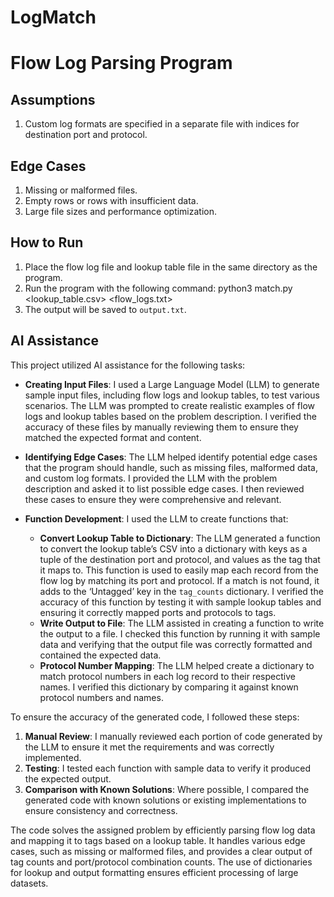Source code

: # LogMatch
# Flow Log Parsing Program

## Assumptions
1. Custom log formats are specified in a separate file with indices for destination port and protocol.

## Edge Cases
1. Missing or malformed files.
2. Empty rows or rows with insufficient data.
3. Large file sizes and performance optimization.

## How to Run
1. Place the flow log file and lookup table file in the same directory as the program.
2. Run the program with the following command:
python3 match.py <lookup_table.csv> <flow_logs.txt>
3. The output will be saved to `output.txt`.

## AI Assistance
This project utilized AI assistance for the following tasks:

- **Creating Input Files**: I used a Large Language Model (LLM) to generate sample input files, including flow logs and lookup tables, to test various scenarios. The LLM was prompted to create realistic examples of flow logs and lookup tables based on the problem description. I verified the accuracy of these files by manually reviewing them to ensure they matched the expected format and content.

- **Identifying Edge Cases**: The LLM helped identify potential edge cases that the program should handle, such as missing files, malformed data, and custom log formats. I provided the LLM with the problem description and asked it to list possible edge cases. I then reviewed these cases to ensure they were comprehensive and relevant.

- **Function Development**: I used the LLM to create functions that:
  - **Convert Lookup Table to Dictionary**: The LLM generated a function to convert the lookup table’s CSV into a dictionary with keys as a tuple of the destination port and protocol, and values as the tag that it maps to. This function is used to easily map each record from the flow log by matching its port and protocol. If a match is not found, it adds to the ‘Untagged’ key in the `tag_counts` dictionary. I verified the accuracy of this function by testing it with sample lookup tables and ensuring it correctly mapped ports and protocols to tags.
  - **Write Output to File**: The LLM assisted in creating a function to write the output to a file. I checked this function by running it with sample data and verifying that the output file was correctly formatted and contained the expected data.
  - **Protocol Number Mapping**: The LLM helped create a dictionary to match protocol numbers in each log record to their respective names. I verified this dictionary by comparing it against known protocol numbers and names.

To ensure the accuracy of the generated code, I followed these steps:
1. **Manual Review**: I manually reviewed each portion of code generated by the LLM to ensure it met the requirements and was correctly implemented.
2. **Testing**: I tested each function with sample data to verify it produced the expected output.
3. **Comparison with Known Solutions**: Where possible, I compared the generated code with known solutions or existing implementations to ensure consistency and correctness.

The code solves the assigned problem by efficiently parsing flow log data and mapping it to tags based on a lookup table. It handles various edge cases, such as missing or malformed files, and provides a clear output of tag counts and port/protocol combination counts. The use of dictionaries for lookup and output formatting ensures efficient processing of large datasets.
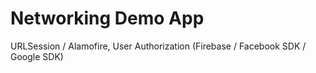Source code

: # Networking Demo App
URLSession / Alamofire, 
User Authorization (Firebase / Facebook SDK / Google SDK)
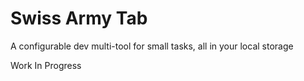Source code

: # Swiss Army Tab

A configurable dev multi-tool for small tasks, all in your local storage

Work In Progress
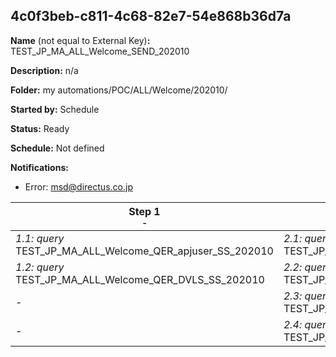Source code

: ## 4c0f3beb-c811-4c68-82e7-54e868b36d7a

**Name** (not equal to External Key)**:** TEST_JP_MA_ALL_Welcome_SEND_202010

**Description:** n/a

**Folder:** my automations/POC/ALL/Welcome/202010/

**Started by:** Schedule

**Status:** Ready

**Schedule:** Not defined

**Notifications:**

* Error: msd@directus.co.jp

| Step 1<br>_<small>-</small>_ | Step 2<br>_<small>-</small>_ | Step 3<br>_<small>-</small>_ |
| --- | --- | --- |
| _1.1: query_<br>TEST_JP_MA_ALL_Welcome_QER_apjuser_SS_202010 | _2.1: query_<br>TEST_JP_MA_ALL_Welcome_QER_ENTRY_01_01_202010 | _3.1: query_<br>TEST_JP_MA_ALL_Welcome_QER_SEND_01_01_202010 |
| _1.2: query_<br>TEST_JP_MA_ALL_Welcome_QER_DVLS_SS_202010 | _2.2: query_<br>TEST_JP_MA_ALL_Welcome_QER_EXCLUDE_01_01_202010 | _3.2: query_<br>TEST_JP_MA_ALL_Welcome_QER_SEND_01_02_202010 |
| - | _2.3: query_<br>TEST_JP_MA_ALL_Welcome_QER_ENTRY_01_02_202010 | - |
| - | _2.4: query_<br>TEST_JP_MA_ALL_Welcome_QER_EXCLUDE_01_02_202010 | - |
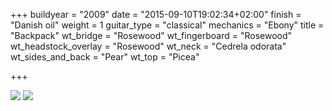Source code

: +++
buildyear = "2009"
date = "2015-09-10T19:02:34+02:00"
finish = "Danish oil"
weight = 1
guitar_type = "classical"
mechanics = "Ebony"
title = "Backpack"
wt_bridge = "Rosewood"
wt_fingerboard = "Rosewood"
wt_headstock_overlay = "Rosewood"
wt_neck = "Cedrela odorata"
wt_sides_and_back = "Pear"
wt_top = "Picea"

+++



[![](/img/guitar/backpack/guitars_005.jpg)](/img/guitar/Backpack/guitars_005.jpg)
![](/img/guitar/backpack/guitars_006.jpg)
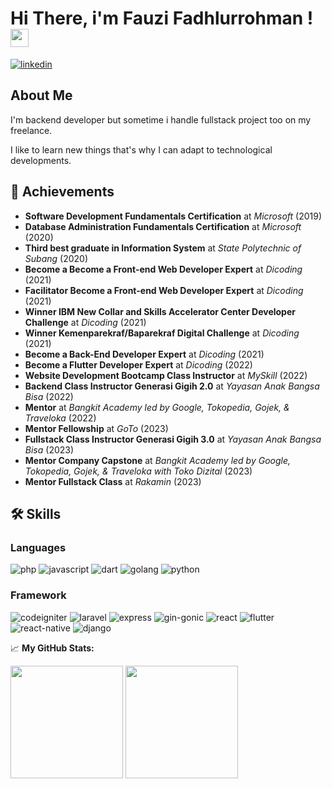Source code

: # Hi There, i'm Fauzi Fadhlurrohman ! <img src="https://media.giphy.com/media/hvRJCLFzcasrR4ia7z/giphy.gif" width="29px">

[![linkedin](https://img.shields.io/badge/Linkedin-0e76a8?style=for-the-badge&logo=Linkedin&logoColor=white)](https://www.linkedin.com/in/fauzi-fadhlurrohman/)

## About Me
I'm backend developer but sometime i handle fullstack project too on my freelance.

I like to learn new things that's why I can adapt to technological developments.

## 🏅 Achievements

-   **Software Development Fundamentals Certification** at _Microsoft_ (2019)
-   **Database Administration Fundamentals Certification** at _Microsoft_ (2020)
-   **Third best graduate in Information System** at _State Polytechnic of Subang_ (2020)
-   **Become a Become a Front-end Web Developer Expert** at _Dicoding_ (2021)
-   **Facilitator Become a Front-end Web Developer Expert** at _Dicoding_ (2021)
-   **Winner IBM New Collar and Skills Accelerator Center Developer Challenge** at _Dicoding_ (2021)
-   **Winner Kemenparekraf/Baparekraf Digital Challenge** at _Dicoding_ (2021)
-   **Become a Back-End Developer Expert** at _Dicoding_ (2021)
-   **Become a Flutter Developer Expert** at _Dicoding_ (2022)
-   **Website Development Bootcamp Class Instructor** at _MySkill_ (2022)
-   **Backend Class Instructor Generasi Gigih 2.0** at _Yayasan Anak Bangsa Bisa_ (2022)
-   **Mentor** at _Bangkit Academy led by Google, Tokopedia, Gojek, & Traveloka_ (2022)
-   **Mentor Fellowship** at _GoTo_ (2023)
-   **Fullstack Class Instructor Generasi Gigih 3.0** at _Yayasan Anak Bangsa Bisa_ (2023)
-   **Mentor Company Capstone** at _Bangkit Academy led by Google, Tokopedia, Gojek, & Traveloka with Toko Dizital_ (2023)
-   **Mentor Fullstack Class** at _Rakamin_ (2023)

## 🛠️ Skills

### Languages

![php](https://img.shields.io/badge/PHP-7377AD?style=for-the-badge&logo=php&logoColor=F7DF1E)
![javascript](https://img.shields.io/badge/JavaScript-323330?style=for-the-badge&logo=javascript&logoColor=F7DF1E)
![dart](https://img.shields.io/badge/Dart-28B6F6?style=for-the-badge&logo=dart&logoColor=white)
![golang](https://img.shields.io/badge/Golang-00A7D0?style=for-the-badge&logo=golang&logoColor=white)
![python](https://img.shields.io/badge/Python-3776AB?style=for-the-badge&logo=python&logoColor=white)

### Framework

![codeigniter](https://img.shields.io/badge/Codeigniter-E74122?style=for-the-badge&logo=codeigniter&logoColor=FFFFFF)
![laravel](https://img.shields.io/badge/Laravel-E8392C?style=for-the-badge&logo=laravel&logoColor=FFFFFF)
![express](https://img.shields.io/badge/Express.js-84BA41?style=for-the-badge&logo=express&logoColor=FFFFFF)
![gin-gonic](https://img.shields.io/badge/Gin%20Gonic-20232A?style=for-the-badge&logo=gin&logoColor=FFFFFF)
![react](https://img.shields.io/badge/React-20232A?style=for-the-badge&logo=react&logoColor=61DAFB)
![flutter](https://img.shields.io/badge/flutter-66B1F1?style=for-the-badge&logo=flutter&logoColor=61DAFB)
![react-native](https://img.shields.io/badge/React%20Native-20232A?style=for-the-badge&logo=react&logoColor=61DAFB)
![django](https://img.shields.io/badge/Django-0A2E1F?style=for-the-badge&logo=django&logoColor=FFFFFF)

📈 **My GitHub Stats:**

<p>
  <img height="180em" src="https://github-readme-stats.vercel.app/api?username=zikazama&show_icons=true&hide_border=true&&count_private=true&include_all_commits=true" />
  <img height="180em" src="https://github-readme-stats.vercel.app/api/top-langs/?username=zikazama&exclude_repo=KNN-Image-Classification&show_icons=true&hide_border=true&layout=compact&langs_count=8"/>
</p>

(Problem to solve):
Find and copy each line of the listing above that holds the word "FFFFFF".

(Answer space):
![codeigniter](https://img.shields.io/badge/Codeigniter-E74122?style=for-the-badge&logo=codeigniter&logoColor=FFFFFF)
![laravel](https://img.shields.io/badge/Laravel-E8392C?style=for-the-badge&logo=laravel&logoColor=FFFFFF)
![express](https://img.shields.io/badge/Express.js-84BA41?style=for-the-badge&logo=express&logoColor=FFFFFF)
![gin-gonic](https://img.shields.io/badge/Gin%20Gonic-20232A?style=for-the-badge&logo=gin&logoColor=FFFFFF)
![django](https://img.shields.io/badge/Django-0A2E1F?style=for-the-badge&logo=django&logoColor=FFFFFF)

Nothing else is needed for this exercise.